The income tax provision for the three and six months ended June 30, 2014, as a percentage of income before taxes was 35.4% and 33.9%, respectively.

The income tax provision for the three months and six months ended June 30, 2013, as a percentage of income before taxes, was 19.1% and 12.2%, respectively. The income tax provision for the three months ended June 30, 2013 included income tax benefits totaling $0.4 million pertaining to 2012 from the filing of 2012 foreign tax returns during the period. For the six months ended June 30, 2013, the income tax provision also included a $1.4 million benefit for 2012 research tax credits as a tax law was enacted on January 2, 2013 to retroactively reinstate the federal research and development tax credit to January 1, 2012.

As of June 30, 2014, the amount of unrecognized tax benefits for uncertain tax positions was $13.6 million and the net amount, reduced for the federal effects of potential state tax exposures, was $9.8 million. If these uncertain tax positions are sustained upon tax authority audit, or otherwise become certain, a net $3.9 million would favorably affect the Company’s tax provision in such future periods. The remaining $5.9 million would increase deferred tax assets on which a valuation allowance is placed and would be expected to also increase by a corresponding amount. The $3.9 million liability is comprised of $3.8 million included in long-term taxes payable and $0.1 million included in income taxes payable. The Company does not anticipate a significant change to unrecognized tax benefits for uncertain income tax positions within the next 12 months.

The Company continues to recognize interest and penalties related to income tax matters as part of the income tax provision. As of June 30, 2014 and December 31, 2013, the Company had $0.4 million and $0.4 million, respectively, accrued for interest and none accrued for penalties in both periods. These accruals are included as a component of long-term income taxes payable.

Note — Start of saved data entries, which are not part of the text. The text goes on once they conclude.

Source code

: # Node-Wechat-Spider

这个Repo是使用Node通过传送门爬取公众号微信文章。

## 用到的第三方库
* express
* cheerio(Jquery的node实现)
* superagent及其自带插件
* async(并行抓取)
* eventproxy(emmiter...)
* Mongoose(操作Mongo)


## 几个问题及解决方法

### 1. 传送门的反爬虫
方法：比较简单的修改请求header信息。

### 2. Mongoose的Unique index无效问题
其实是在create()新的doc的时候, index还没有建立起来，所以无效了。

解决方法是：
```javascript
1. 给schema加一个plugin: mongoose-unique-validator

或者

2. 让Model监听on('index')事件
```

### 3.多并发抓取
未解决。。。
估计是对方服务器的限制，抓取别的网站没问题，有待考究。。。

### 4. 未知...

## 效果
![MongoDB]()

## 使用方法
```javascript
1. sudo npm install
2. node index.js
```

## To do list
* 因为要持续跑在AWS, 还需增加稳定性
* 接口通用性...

The Company is required to file U.S. federal income tax returns as well as income tax returns in various states and foreign jurisdictions. The Company may be subject to examination by the Internal Revenue Service (“IRS”) for calendar years 2010 and forward. Significant state tax jurisdictions include California, Massachusetts and Texas, and generally, the Company is subject to routine examination for years 2006 and forward in these jurisdictions. In addition, any research and development credit carryforwards that were generated in prior years and utilized in these years may also be subject to examination by respective state taxing authorities. Generally, the Company is subject to routine examination for years 2005 and forward in various foreign tax jurisdictions in which it operates.

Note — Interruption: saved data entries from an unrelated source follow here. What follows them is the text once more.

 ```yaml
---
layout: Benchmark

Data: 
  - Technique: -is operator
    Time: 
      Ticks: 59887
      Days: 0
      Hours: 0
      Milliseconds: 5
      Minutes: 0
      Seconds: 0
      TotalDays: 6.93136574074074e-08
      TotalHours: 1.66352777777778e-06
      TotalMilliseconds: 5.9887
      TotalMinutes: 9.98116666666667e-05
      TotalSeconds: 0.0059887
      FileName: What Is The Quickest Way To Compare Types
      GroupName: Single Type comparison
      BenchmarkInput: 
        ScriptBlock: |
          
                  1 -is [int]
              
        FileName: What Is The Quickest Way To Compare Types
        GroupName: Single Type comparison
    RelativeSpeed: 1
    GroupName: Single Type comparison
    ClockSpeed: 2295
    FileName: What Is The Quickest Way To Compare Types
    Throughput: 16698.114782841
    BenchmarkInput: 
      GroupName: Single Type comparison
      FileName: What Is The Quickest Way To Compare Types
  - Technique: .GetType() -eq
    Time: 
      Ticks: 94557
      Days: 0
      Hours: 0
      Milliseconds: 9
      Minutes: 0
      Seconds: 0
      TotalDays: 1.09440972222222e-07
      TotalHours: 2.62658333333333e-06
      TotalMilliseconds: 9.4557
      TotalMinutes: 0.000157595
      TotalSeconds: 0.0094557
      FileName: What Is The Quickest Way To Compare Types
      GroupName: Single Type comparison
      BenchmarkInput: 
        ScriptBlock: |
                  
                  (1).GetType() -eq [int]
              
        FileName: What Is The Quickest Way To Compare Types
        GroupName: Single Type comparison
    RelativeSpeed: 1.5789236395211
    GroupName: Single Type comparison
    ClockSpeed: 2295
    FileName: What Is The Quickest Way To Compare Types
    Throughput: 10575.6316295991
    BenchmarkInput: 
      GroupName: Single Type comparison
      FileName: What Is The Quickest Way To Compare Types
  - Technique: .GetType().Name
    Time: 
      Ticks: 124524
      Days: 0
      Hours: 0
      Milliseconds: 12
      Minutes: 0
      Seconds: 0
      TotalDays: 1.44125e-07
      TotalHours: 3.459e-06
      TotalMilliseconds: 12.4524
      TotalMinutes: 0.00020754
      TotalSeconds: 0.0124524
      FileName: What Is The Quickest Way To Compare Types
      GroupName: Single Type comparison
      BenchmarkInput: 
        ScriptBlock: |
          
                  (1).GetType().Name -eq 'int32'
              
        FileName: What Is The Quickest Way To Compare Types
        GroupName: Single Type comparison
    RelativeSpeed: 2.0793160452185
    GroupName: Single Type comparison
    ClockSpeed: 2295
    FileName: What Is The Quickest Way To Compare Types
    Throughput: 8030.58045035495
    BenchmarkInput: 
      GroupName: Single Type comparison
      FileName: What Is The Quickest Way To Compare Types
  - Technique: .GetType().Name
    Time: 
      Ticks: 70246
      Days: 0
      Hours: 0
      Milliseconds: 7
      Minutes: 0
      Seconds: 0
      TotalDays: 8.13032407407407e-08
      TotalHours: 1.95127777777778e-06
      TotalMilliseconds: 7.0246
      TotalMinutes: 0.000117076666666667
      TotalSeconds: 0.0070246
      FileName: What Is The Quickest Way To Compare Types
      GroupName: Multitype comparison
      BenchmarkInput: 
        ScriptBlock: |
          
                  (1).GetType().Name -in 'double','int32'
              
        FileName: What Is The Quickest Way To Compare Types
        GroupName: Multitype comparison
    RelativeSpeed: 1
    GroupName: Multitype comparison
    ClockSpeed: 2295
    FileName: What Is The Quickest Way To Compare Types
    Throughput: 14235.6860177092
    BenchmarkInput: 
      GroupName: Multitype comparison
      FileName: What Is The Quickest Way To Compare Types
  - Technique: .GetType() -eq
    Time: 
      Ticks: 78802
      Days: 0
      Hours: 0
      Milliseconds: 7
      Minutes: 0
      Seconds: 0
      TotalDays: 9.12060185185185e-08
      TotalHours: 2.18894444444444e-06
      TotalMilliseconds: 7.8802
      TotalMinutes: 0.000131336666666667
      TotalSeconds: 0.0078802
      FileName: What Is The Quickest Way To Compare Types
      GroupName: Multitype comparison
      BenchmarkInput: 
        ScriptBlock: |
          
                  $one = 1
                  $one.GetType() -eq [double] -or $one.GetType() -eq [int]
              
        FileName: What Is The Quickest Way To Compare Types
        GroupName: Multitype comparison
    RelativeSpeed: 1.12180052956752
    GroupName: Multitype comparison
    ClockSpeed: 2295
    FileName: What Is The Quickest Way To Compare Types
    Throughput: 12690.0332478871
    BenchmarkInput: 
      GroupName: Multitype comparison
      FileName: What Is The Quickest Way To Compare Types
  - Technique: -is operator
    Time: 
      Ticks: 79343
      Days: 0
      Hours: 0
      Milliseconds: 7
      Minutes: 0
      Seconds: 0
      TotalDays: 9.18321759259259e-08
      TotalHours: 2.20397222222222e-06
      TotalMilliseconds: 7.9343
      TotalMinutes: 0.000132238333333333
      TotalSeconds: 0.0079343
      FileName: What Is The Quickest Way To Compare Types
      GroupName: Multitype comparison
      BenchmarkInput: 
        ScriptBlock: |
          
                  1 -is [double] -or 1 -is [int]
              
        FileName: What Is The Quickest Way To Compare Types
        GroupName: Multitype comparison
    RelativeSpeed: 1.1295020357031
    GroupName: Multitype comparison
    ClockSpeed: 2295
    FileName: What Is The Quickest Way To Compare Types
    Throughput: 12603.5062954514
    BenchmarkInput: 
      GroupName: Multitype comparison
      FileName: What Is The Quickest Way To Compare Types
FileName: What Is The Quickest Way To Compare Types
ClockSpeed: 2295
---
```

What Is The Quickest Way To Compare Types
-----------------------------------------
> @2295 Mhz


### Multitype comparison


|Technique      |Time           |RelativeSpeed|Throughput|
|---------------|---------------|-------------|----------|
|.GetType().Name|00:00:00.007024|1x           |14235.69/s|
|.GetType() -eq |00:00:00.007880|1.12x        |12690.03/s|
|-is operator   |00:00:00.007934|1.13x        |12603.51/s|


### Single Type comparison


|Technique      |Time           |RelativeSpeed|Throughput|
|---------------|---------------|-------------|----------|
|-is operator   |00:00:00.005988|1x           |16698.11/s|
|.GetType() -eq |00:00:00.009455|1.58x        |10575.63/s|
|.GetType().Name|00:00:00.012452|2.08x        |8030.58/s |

Deferred tax assets and liabilities result primarily from temporary differences between book and tax bases of assets and liabilities and state research and development credit carryforwards. The Company had net current deferred tax assets of $24.1 million and net long-term deferred tax assets of $1.5 million as of June 30, 2014. The Company must regularly assess the likelihood that future taxable income levels will be sufficient to ultimately realize the tax benefits of these deferred tax assets. The Company currently believes that future taxable income levels will be sufficient to realize the tax benefits of these deferred tax assets. Therefore, the Company has not established a valuation allowance except for a valuation allowance of $9.7 million and $9.0 million that was established against state deferred tax assets as of June 30, 2014 and December 31, 2013, respectively, due to California tax law changes in 2012 which require mandatory single sales factor apportionment in California for most multi-state taxpayers for tax years beginning on or after January 1, 2013. Should the Company determine that future realization of these tax benefits is not more likely than not, additional valuation allowances would be established which would increase the Company's tax provision in the period of such determination.

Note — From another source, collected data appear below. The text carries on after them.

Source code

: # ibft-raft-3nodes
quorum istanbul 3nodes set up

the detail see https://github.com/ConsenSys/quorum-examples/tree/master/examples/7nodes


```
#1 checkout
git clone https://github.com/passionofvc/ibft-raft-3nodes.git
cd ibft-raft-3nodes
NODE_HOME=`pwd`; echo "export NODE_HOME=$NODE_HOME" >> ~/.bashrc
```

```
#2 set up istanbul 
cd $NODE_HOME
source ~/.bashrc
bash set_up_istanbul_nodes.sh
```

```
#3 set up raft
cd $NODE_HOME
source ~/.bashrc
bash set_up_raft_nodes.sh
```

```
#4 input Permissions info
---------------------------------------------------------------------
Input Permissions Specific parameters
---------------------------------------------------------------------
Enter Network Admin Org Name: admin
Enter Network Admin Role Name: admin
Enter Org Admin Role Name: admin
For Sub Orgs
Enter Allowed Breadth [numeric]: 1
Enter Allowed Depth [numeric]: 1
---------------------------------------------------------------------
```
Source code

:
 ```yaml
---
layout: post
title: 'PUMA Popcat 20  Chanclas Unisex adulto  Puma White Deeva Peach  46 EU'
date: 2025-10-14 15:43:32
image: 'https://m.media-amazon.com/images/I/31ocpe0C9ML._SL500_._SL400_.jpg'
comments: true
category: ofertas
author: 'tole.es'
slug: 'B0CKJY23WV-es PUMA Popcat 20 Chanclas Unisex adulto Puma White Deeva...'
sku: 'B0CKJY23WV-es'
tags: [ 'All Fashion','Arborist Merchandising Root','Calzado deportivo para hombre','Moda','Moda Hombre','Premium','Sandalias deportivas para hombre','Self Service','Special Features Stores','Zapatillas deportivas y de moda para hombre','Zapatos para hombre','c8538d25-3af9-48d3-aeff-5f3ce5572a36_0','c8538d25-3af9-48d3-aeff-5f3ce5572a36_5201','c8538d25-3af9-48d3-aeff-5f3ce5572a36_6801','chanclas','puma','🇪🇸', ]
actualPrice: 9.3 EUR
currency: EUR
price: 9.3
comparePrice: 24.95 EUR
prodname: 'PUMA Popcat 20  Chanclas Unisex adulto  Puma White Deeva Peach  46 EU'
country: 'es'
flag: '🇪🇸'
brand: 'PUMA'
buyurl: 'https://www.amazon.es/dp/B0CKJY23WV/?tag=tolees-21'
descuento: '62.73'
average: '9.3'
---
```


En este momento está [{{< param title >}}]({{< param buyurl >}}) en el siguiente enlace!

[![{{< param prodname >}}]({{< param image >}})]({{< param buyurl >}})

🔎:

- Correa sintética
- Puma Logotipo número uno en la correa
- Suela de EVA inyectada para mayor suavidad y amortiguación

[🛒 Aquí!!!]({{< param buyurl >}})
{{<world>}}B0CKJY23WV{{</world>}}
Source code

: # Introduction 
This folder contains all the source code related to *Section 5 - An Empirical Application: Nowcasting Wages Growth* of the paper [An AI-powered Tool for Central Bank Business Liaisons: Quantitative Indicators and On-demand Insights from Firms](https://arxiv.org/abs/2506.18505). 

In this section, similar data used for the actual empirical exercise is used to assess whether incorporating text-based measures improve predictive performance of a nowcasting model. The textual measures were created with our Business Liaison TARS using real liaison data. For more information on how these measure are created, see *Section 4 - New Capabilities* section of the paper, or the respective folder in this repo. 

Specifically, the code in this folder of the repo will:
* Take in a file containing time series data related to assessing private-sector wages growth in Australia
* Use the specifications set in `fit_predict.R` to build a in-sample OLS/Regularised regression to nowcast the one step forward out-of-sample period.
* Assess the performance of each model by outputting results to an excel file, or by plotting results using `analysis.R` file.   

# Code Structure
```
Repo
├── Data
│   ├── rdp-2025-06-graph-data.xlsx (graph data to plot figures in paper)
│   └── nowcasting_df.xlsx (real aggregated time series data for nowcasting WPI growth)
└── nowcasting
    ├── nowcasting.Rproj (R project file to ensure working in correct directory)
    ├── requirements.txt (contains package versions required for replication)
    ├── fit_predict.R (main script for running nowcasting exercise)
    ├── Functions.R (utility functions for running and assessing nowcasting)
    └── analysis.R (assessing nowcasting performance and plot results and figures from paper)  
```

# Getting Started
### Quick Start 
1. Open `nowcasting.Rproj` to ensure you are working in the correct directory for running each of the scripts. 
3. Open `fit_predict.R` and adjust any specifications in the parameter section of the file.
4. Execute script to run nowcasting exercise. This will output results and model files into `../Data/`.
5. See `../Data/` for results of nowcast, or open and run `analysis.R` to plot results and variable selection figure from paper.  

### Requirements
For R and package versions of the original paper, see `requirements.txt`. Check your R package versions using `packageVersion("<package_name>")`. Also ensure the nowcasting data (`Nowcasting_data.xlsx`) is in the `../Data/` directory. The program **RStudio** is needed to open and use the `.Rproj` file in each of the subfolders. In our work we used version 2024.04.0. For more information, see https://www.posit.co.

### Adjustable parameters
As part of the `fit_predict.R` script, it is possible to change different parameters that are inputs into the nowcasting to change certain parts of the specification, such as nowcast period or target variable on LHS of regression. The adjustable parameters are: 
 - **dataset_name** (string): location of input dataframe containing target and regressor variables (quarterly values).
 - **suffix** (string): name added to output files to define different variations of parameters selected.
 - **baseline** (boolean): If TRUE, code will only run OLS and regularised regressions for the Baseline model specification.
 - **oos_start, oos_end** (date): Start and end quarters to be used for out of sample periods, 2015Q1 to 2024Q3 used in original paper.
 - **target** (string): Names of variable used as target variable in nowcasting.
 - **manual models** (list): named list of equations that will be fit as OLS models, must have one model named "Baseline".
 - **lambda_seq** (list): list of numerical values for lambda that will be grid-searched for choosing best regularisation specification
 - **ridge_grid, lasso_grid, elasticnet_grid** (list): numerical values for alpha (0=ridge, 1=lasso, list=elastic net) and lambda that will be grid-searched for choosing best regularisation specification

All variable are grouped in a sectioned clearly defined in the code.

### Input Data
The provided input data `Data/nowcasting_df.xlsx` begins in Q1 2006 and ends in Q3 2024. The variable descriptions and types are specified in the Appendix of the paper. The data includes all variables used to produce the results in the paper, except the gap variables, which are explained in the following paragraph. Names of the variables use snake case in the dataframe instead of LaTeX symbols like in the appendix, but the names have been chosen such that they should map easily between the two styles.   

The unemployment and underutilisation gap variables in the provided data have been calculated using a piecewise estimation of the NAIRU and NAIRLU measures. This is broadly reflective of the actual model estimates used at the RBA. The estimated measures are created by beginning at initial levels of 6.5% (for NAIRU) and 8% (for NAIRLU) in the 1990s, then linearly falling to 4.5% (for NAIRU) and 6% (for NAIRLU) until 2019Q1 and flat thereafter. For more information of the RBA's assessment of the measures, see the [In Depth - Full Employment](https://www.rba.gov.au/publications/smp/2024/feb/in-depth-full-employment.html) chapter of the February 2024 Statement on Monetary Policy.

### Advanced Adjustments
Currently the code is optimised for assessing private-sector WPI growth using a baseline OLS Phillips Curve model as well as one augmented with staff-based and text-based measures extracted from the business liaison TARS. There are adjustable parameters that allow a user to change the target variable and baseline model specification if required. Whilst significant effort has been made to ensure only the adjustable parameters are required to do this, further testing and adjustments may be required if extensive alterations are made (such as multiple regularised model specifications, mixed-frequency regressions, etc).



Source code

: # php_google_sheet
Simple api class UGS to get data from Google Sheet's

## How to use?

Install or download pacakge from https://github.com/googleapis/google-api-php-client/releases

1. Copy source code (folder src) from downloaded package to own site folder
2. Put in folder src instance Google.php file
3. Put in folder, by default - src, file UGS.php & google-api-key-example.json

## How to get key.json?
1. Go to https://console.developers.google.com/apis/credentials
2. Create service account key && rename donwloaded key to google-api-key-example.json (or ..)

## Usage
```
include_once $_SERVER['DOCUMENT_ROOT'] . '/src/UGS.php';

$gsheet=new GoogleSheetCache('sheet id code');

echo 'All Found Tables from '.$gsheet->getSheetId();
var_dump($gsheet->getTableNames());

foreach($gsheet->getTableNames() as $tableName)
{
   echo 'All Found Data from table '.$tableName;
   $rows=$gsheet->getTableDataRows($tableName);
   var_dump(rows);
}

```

Included in net deferred tax assets are credit carryforwards. The Company has available state research and development credit carryforwards of approximately $23.5 million, of which approximately $2.3 million represents pre-ownership change carryforwards subject to Section 382 annual limitation. The state research credit carryforwards are not subject to expiration and may be carried forward indefinitely until utilized.